The description of this feature extraction procedure provides the opportunity to demonstrate how code can be invoked in a publication without concern that subsequent updates or renaming will cause this information not to be available. For example, at the time of this writing, the code for feature extraction can be found in line #171 of version 4ec7931d17ccc17d27e724d51ae0 of jmat.js, which can be "forever" available at http://code.google.com/p/jmat/source/browse/jmat.js?r=4ec7931d17ccc17d27e724d51ae0342b871bc98a#171. Following that link will not only return the code used, but also expose comments made by co-developers. It is again worth noting that although the ImageJS core is hosted and versioned at imagejs.github.com, this procedure happens to be hosted and versioned by a distinct environment, this time at Google. Both hosting services, which is to say, the hosting services resolved by the links, are likely to last longer (forever) than the interest or even the memory of its authors.
In summary, the primary goal of the modules described in this report is to illustrate how the image analysis can be orchestrated to involve multiple contributions, with different dependencies, using different styles, different modes of interaction with the user, hosted in multiple locations, while delivering reproducible results available in the pervasive web browser platform. [Figure 2] summarizes the orchestration of modules described here, highlighting the salient features and dependencies they were designed to illustrate.
The conventional approach of manually loading images from the local file system, by file select or by drag and drop, is supported. Manually saving the image and its analysis results back to the files system is also supported and consists of saving the contents of imagejs.data [Figure 1] as a JSON structure. This behavior relies on a relatively new development in web computing standards, the File API (http://www.w3.org/TR/FileAPI).
Another possibility that is particularly useful in collaborative and distributed environments is to rely on the read-write capabilities anticipated for Web 3.0 Apps. ,
In a nutshell, this is a cloud computing option that treats web services as both remote storage and remote devices, allowing for exchange of data simply by reference. One of the modules, countShapes, illustrates this functionality by using the WebRW service described in the "Materials and Methods" section. This was adopted as a generic solution of reading and writing back to the web such that we would not have to choose among a slew of excellent commercial resources such as Dropbox.com, Amazon's S3, or Google's Fusion Tables, which would have required user authentication. Regardless of the web read-write cloud service chosen, the attraction of this option is that programmatically, the Web is closer to the web
browser that to the browser's machine own file system [Figure 1].
Accordingly, the same module loading mechanism described in the previous sections will now be used to deal with and saving and loading of data.

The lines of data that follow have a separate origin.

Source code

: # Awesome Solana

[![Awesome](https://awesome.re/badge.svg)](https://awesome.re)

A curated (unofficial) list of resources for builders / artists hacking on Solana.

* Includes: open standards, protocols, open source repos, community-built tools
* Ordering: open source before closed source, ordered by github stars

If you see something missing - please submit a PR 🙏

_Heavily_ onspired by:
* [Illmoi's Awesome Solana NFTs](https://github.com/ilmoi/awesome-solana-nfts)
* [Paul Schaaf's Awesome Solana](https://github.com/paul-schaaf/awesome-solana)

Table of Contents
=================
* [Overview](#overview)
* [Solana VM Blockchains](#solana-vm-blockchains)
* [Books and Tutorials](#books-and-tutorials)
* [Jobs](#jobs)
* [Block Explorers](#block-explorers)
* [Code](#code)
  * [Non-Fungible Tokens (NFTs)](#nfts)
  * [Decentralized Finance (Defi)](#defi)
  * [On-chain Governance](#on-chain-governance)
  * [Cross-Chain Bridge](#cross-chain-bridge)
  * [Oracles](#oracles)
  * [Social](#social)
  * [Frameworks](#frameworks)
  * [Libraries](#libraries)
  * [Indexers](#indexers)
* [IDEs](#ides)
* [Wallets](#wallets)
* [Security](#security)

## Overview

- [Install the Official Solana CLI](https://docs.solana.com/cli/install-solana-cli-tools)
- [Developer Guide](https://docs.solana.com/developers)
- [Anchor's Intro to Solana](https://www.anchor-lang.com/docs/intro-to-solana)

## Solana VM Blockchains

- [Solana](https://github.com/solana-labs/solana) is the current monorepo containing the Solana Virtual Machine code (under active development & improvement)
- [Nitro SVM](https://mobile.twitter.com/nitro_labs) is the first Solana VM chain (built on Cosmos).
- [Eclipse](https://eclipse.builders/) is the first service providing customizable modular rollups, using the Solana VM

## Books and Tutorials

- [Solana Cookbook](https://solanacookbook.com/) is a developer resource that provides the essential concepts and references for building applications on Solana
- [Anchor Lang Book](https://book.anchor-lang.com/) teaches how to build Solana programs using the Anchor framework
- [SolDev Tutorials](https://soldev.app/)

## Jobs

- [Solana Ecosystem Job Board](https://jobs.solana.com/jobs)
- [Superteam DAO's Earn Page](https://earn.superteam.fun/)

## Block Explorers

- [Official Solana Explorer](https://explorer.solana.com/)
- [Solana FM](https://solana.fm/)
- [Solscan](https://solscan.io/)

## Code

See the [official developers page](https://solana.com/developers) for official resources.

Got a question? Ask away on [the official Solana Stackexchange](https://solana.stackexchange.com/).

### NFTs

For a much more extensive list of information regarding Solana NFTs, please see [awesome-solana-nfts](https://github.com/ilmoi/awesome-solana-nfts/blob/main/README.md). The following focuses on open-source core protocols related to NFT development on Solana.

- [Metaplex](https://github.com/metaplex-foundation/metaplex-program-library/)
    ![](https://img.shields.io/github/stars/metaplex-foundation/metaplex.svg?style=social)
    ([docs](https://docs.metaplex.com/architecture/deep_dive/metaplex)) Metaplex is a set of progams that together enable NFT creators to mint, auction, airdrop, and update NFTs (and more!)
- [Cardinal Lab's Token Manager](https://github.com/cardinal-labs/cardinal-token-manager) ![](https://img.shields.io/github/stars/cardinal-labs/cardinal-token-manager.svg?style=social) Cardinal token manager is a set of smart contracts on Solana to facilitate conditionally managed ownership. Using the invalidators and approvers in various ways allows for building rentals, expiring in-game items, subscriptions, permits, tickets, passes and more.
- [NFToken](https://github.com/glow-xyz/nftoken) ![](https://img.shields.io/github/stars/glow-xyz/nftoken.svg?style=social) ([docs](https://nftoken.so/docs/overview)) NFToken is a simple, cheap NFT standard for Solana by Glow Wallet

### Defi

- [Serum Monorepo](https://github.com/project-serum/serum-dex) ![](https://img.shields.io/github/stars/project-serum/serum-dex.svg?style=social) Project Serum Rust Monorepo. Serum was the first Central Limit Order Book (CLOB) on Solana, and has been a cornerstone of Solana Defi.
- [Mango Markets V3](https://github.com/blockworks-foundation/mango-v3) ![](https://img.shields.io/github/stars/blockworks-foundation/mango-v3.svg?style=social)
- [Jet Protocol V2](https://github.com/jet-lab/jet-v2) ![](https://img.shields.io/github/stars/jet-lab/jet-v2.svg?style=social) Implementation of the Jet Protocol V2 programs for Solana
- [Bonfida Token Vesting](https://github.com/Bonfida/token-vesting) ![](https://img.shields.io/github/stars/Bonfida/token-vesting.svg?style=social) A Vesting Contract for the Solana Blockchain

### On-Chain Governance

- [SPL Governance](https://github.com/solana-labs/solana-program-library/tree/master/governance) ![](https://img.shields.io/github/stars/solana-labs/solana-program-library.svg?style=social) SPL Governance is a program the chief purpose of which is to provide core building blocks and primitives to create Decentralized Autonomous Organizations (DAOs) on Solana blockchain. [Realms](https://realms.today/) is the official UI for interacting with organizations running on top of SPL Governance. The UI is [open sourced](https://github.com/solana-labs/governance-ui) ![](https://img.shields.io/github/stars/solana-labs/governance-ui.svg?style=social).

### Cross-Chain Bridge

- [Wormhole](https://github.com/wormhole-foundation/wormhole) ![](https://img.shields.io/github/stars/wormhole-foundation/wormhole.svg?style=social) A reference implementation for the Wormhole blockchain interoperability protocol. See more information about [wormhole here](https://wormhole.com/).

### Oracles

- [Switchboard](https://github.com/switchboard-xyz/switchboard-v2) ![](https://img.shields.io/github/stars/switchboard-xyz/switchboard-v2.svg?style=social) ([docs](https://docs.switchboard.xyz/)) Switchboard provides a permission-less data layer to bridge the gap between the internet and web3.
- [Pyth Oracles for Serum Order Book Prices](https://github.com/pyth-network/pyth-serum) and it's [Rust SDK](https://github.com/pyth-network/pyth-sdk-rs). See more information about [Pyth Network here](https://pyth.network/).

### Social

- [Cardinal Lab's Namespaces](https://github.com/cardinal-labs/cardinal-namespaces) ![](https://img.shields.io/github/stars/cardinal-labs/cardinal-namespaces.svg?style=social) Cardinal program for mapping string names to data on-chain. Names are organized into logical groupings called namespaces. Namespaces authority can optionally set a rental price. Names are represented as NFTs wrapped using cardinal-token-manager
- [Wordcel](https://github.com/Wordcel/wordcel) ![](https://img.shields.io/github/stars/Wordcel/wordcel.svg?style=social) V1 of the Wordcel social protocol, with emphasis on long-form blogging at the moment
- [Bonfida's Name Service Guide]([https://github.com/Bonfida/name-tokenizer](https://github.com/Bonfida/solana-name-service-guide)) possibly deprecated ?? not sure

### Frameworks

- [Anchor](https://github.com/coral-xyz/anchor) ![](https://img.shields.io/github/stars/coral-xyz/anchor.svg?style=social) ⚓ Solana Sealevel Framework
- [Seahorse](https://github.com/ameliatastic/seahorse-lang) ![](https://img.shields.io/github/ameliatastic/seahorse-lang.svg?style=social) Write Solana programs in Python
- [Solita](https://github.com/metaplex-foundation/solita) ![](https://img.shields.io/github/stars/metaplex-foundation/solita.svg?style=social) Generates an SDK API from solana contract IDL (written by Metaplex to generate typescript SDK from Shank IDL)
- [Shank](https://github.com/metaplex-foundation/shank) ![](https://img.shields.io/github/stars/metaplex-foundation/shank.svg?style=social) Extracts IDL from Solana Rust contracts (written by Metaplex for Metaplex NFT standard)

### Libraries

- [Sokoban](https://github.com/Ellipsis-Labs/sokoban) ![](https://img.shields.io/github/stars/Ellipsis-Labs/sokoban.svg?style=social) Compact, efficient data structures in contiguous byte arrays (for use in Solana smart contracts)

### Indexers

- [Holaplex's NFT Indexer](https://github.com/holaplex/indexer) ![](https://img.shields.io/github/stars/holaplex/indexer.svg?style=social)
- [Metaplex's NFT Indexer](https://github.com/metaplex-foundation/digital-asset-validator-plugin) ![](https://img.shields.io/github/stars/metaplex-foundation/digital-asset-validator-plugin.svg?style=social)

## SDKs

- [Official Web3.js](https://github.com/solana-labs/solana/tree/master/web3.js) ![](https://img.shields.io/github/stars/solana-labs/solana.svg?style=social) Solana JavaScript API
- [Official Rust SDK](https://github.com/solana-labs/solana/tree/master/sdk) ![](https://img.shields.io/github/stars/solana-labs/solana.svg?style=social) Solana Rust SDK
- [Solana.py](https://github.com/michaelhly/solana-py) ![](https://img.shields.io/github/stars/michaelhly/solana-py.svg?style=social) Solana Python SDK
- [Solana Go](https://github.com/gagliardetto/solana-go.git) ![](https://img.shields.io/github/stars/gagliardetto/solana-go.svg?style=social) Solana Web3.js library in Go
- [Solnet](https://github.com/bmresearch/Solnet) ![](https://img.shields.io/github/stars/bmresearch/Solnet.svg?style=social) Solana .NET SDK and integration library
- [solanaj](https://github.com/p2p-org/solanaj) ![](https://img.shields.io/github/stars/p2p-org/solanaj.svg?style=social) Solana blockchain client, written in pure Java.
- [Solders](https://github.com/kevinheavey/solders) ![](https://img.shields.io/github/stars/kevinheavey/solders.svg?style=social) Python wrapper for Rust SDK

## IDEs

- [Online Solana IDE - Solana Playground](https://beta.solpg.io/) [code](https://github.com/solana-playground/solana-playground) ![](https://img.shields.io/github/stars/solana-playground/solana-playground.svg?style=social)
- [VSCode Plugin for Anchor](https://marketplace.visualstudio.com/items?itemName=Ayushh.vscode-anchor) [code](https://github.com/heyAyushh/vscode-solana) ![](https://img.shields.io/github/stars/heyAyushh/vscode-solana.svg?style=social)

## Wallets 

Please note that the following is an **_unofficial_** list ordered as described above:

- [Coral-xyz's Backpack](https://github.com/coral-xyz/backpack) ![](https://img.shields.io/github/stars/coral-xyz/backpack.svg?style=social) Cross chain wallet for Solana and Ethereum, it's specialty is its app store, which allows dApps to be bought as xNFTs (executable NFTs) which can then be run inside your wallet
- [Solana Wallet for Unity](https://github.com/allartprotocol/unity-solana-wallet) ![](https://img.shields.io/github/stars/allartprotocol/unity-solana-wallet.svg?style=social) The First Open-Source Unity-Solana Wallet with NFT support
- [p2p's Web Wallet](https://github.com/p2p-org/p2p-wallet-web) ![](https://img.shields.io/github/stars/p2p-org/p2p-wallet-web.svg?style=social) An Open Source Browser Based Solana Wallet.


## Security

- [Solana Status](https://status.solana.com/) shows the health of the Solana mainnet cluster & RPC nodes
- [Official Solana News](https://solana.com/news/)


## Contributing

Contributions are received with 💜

As an example, see either https://bitly.com/withData or point a QR reader to the QR code in [Figure 3] http://bit.ly/withData.qrcode; both link to the same data with analysis, as depicted in [Figure 3] and [Figure 4].
|Figure 3: Quick Response (QR) code, generated automatically by http://bit.ly/withData.qrcode for the link http://bit.ly/withData, which in turn points to http://imagejs.github.com/?http://module. imagejs.googlecode.com/git/ mathbiol.chromomarkers.js and http://module.imagejs.googlecode.com/git/ mathbiol.countshapes. js and http://22.214.171.124/?doc=UID5716226333752275 and http:// module.imagejs.googlecode.com/git/mathbiol.showdata.js, which corresponds to a particular image analysis result that is assembled, re-analyzed, reproducing the display depicted in Figure 4|
Click here to view
|Figure 4: Image analysis corresponding to http://bit.ly/withData. See Figure 3 for equivalent QR code for optical reading by tablet devices|
Click here to view
A Pathology Application: KI67 Labeling for Cellular Proliferation
The proposition that Image js0 is particularly adequate to the development of very specific image analysis applications was assessed by developing a new module to assist with the determination of cellular proliferation index from KI67-labeled transmission microscopy images. As proposed, this was pursued by building not only on top of the imagejs abstraction [Figure 1] but also integrated with one of the generic modules described earlier, Chromomarkers. As a consequence, this exercise was conveniently reduced to the writing of a few image analysis filters that rely on the Chromomarkers' segmentation utilities to select segmentation thresholds. The KI67 index, a cellular proliferation index, is the ratio of nuclei undergoing division, often estimated from transmission microscopy images of tissue treated with a generic nuclear stain, such as Hematoxylin, and an antibody that targets KI67, a protein present only in the active stages of the cell cycle. To address the vagaries of manual estimation of proliferation from such images, the KI67 ImageJS module was designed to assist with the calculation and, more importantly, to report the final value with the graphic display of the corresponding segmentations. A snapshot of this application is presented in [Figure 5], and can be invoked by a short link such as http://bit.ly/ki67js or http://uab.mathbiol.org/ki67 in a modern web browser, preferably Google Chrome.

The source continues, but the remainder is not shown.